PROBLEM STATEMENT
The required output is the exact run of lines below that opens at the line with "1.2 Key Market Segments<br />" and closes at the line with "1.3.4 Base Year<br />".

DATA RECORDS
################
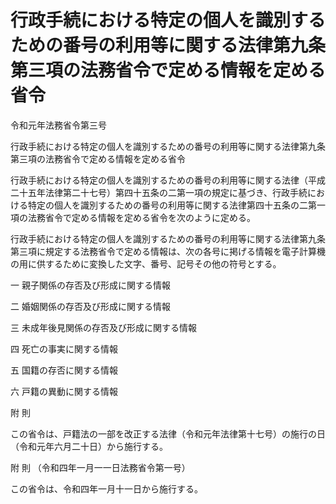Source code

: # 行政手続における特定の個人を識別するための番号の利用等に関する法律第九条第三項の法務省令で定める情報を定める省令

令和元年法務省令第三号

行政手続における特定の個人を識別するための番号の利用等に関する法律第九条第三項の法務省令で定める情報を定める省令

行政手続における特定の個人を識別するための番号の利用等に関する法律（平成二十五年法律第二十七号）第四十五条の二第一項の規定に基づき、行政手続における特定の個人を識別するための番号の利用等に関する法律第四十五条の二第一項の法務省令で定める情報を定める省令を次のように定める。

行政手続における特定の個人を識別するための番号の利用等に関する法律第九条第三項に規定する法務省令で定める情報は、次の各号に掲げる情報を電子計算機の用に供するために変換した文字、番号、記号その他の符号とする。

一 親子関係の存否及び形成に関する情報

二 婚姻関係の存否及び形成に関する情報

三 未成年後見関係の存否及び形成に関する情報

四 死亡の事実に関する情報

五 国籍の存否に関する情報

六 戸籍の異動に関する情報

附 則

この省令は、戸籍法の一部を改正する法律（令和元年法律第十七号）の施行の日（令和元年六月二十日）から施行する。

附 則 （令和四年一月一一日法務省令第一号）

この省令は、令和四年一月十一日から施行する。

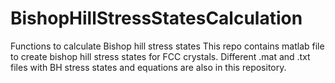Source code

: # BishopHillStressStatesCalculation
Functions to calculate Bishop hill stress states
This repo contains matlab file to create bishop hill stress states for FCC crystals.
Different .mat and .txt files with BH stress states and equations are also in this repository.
################
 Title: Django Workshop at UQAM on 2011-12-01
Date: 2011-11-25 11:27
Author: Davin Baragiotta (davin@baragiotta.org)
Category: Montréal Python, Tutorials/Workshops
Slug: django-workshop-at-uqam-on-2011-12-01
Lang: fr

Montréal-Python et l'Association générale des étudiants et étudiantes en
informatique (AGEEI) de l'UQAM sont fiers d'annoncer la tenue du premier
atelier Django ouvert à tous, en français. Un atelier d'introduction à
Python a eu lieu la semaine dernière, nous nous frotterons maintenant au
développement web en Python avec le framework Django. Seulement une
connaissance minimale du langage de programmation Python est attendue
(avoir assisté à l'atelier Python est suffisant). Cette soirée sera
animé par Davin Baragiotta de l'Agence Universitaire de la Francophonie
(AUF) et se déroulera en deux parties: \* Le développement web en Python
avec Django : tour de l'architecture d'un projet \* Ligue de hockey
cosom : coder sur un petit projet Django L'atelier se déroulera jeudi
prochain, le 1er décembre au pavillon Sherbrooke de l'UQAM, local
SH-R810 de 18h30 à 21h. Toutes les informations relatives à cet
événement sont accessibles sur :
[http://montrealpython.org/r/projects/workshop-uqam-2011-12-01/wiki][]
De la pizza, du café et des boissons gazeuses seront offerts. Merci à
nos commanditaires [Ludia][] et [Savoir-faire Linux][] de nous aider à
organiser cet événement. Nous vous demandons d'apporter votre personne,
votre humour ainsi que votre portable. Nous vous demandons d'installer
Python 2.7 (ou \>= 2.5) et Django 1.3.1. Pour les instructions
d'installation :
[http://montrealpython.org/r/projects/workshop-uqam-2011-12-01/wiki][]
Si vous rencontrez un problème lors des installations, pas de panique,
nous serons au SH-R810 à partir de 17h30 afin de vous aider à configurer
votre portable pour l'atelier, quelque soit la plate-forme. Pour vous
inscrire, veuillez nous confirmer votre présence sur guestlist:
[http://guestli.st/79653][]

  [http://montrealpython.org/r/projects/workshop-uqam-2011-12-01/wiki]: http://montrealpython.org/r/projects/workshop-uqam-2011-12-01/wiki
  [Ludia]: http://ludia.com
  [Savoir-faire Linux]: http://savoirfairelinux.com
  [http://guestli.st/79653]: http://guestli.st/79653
################
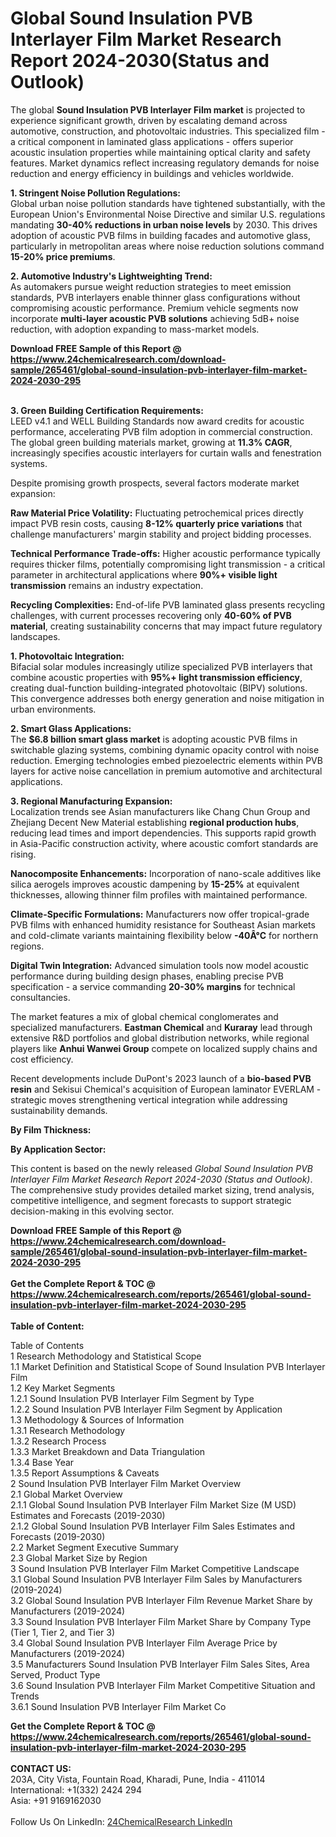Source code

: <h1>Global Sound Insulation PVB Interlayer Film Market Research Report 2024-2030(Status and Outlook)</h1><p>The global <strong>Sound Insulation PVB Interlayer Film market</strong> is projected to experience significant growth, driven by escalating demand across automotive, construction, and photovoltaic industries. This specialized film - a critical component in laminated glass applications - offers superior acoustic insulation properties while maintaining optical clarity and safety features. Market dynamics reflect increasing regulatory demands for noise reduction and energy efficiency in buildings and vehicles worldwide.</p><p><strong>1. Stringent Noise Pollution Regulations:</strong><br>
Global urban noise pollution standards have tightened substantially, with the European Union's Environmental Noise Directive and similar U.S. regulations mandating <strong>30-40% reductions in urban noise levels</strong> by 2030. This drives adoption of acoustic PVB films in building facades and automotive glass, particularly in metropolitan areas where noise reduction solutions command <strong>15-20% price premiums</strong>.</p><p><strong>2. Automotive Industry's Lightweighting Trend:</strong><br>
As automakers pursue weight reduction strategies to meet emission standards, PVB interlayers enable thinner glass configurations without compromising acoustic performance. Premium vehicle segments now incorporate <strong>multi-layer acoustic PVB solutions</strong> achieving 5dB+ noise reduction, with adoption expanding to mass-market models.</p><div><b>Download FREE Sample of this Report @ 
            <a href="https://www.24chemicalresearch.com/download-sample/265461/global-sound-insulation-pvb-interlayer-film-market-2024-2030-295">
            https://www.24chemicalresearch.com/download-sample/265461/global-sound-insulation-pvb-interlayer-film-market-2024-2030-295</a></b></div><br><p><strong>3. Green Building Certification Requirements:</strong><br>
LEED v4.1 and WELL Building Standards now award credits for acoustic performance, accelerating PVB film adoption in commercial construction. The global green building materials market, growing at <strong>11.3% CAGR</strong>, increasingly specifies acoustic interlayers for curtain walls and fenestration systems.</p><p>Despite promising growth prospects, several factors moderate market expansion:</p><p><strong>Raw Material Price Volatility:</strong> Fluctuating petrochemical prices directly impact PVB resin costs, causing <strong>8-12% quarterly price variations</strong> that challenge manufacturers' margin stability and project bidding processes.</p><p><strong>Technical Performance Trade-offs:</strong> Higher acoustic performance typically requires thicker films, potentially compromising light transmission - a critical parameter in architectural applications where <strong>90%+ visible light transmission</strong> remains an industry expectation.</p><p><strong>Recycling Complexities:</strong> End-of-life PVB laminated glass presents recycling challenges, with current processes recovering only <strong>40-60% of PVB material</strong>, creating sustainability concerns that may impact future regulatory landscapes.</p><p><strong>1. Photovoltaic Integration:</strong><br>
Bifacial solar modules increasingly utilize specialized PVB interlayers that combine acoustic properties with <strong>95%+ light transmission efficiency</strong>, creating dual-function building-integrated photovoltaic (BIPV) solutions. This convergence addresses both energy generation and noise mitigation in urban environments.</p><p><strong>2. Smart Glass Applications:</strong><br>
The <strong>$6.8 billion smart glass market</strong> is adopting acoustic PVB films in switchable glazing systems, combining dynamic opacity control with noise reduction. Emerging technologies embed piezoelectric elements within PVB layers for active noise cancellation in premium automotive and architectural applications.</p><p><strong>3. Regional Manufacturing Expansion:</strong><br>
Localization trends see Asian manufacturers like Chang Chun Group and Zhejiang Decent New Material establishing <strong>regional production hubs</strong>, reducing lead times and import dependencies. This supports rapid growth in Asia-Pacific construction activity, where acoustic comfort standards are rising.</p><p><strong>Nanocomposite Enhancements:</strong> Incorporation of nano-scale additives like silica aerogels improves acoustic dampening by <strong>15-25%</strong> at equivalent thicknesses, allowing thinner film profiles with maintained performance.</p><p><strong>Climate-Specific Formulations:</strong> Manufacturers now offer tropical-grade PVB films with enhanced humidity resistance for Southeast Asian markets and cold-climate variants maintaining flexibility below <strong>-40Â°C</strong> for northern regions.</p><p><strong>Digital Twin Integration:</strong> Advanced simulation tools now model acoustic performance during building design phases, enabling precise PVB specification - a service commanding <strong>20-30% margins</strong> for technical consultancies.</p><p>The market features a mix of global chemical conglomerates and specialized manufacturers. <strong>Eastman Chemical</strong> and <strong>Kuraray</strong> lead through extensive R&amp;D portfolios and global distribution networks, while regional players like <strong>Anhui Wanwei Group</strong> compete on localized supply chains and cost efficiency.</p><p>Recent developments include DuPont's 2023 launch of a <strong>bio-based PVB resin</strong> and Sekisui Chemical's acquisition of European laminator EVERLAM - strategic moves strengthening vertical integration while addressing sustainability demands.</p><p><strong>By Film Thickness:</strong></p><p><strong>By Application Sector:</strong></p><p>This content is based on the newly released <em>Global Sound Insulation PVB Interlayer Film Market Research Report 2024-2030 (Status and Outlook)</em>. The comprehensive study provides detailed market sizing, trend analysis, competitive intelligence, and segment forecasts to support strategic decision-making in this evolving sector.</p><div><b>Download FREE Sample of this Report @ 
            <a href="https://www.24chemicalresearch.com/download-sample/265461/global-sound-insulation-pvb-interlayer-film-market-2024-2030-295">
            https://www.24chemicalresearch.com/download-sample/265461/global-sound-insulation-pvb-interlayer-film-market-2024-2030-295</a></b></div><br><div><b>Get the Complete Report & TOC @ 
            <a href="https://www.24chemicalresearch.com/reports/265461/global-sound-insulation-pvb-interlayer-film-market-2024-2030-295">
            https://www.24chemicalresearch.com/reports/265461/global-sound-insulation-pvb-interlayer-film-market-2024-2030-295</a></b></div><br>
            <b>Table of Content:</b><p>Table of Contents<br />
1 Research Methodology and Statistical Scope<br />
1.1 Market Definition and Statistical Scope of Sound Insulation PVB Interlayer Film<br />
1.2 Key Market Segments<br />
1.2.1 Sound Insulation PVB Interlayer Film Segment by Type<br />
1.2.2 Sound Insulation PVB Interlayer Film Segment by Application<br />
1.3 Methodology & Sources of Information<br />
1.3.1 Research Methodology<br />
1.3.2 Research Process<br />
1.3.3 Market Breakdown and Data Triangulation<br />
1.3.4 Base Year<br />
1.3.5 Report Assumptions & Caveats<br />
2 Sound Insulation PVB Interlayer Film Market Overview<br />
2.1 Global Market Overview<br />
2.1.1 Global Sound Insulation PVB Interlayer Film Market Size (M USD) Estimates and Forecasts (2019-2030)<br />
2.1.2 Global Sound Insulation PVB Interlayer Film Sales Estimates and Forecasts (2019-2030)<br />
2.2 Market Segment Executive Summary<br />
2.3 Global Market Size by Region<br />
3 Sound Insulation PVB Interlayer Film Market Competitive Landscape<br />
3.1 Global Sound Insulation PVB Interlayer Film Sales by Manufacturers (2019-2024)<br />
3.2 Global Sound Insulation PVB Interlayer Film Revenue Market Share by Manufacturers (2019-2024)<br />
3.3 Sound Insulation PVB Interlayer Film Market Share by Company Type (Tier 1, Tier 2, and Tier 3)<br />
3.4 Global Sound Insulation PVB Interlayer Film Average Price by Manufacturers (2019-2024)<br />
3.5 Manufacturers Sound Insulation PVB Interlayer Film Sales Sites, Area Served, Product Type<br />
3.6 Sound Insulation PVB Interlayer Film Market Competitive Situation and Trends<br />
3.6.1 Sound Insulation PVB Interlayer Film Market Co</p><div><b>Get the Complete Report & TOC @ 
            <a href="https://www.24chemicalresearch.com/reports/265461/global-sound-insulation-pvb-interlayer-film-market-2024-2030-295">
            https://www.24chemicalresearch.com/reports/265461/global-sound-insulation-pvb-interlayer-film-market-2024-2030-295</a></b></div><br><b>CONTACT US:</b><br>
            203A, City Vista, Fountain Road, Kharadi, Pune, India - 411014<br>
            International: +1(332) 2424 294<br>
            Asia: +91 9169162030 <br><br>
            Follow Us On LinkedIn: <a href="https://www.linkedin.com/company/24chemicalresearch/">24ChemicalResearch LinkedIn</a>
################
RESULT OF THIS EXERCISE
1.2 Key Market Segments<br />
1.2.1 Sound Insulation PVB Interlayer Film Segment by Type<br />
1.2.2 Sound Insulation PVB Interlayer Film Segment by Application<br />
1.3 Methodology & Sources of Information<br />
1.3.1 Research Methodology<br />
1.3.2 Research Process<br />
1.3.3 Market Breakdown and Data Triangulation<br />
1.3.4 Base Year<br />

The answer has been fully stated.